The answer must reproduce all of the data below exactly and contain no images.

• **Document images with source code**:
..............................

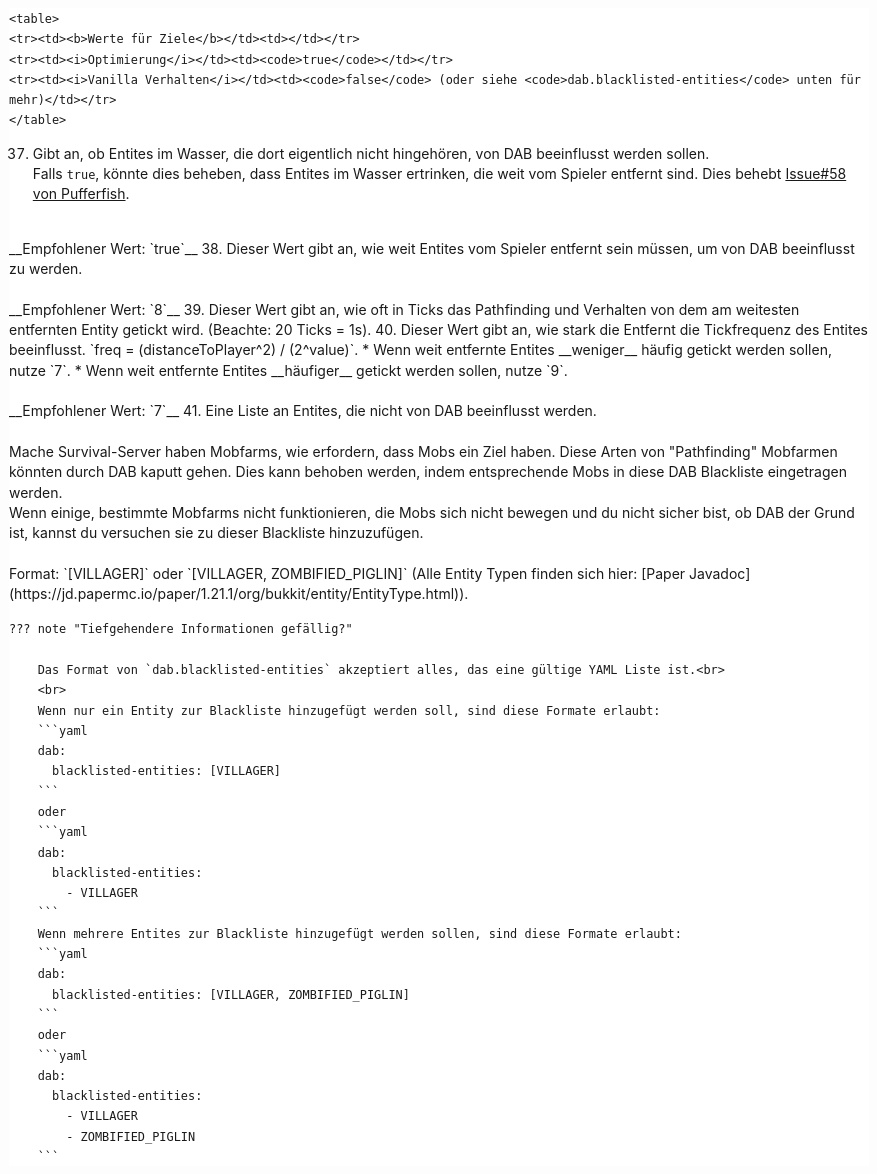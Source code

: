     <table>
    <tr><td><b>Werte für Ziele</b></td><td></td></tr>
    <tr><td><i>Optimierung</i></td><td><code>true</code></td></tr>
    <tr><td><i>Vanilla Verhalten</i></td><td><code>false</code> (oder siehe <code>dab.blacklisted-entities</code> unten für mehr)</td></tr>
    </table>

37. Gibt an, ob Entites im Wasser, die dort eigentlich nicht hingehören, von DAB beeinflusst werden sollen.<br>
  Falls `true`, könnte dies beheben, dass Entites im Wasser ertrinken, die weit vom Spieler entfernt sind. Dies behebt [Issue#58 von Pufferfish](https://github.com/pufferfish-gg/Pufferfish/issues/58).<br>
  <br>
  __Empfohlener Wert: `true`__
38. Dieser Wert gibt an, wie weit Entites vom Spieler entfernt sein müssen, um von DAB beeinflusst zu werden.<br>
  <br>
  __Empfohlener Wert: `8`__
39. Dieser Wert gibt an, wie oft in Ticks das Pathfinding und Verhalten von dem am weitesten entfernten Entity getickt wird. (Beachte: 20 Ticks = 1s).
40. Dieser Wert gibt an, wie stark die Entfernt die Tickfrequenz des Entites beeinflusst. `freq = (distanceToPlayer^2) / (2^value)`.
    * Wenn weit entfernte Entites __weniger__ häufig getickt werden sollen, nutze `7`.
    * Wenn weit entfernte Entites __häufiger__ getickt werden sollen, nutze `9`.
  <br><br>
  __Empfohlener Wert: `7`__
41. Eine Liste an Entites, die nicht von DAB beeinflusst werden.<br>
  <br>
  Mache Survival-Server haben Mobfarms, wie erfordern, dass Mobs ein Ziel haben. Diese Arten von "Pathfinding" Mobfarmen könnten durch DAB kaputt gehen. Dies kann behoben werden, indem entsprechende Mobs in diese DAB Blackliste eingetragen werden.<br>
  Wenn einige, bestimmte Mobfarms nicht funktionieren, die Mobs sich nicht bewegen und du nicht sicher bist, ob DAB der Grund ist, kannst du versuchen sie zu dieser Blackliste hinzuzufügen.<br>
  <br>
  Format: `[VILLAGER]` oder `[VILLAGER, ZOMBIFIED_PIGLIN]` (Alle Entity Typen finden sich hier: [Paper Javadoc](https://jd.papermc.io/paper/1.21.1/org/bukkit/entity/EntityType.html)).

    ??? note "Tiefgehendere Informationen gefällig?"

        Das Format von `dab.blacklisted-entities` akzeptiert alles, das eine gültige YAML Liste ist.<br>
        <br>
        Wenn nur ein Entity zur Blackliste hinzugefügt werden soll, sind diese Formate erlaubt:
        ```yaml
        dab:
          blacklisted-entities: [VILLAGER]
        ```
        oder
        ```yaml
        dab:
          blacklisted-entities:
            - VILLAGER
        ```
        Wenn mehrere Entites zur Blackliste hinzugefügt werden sollen, sind diese Formate erlaubt:
        ```yaml
        dab:
          blacklisted-entities: [VILLAGER, ZOMBIFIED_PIGLIN]
        ```
        oder
        ```yaml
        dab:
          blacklisted-entities:
            - VILLAGER
            - ZOMBIFIED_PIGLIN
        ```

..............................

• **ANSWER**:
Source code

:     <table>
    <tr><td><b>Werte für Ziele</b></td><td></td></tr>
    <tr><td><i>Optimierung</i></td><td><code>true</code></td></tr>
    <tr><td><i>Vanilla Verhalten</i></td><td><code>false</code> (oder siehe <code>dab.blacklisted-entities</code> unten für mehr)</td></tr>
    </table>

37. Gibt an, ob Entites im Wasser, die dort eigentlich nicht hingehören, von DAB beeinflusst werden sollen.<br>
  Falls `true`, könnte dies beheben, dass Entites im Wasser ertrinken, die weit vom Spieler entfernt sind. Dies behebt [Issue#58 von Pufferfish](https://github.com/pufferfish-gg/Pufferfish/issues/58).<br>
  <br>
  __Empfohlener Wert: `true`__
38. Dieser Wert gibt an, wie weit Entites vom Spieler entfernt sein müssen, um von DAB beeinflusst zu werden.<br>
  <br>
  __Empfohlener Wert: `8`__
39. Dieser Wert gibt an, wie oft in Ticks das Pathfinding und Verhalten von dem am weitesten entfernten Entity getickt wird. (Beachte: 20 Ticks = 1s).
40. Dieser Wert gibt an, wie stark die Entfernt die Tickfrequenz des Entites beeinflusst. `freq = (distanceToPlayer^2) / (2^value)`.
    * Wenn weit entfernte Entites __weniger__ häufig getickt werden sollen, nutze `7`.
    * Wenn weit entfernte Entites __häufiger__ getickt werden sollen, nutze `9`.
  <br><br>
  __Empfohlener Wert: `7`__
41. Eine Liste an Entites, die nicht von DAB beeinflusst werden.<br>
  <br>
  Mache Survival-Server haben Mobfarms, wie erfordern, dass Mobs ein Ziel haben. Diese Arten von "Pathfinding" Mobfarmen könnten durch DAB kaputt gehen. Dies kann behoben werden, indem entsprechende Mobs in diese DAB Blackliste eingetragen werden.<br>
  Wenn einige, bestimmte Mobfarms nicht funktionieren, die Mobs sich nicht bewegen und du nicht sicher bist, ob DAB der Grund ist, kannst du versuchen sie zu dieser Blackliste hinzuzufügen.<br>
  <br>
  Format: `[VILLAGER]` oder `[VILLAGER, ZOMBIFIED_PIGLIN]` (Alle Entity Typen finden sich hier: [Paper Javadoc](https://jd.papermc.io/paper/1.21.1/org/bukkit/entity/EntityType.html)).

    ??? note "Tiefgehendere Informationen gefällig?"

        Das Format von `dab.blacklisted-entities` akzeptiert alles, das eine gültige YAML Liste ist.<br>
        <br>
        Wenn nur ein Entity zur Blackliste hinzugefügt werden soll, sind diese Formate erlaubt:
        ```yaml
        dab:
          blacklisted-entities: [VILLAGER]
        ```
        oder
        ```yaml
        dab:
          blacklisted-entities:
            - VILLAGER
        ```
        Wenn mehrere Entites zur Blackliste hinzugefügt werden sollen, sind diese Formate erlaubt:
        ```yaml
        dab:
          blacklisted-entities: [VILLAGER, ZOMBIFIED_PIGLIN]
        ```
        oder
        ```yaml
        dab:
          blacklisted-entities:
            - VILLAGER
            - ZOMBIFIED_PIGLIN
        ```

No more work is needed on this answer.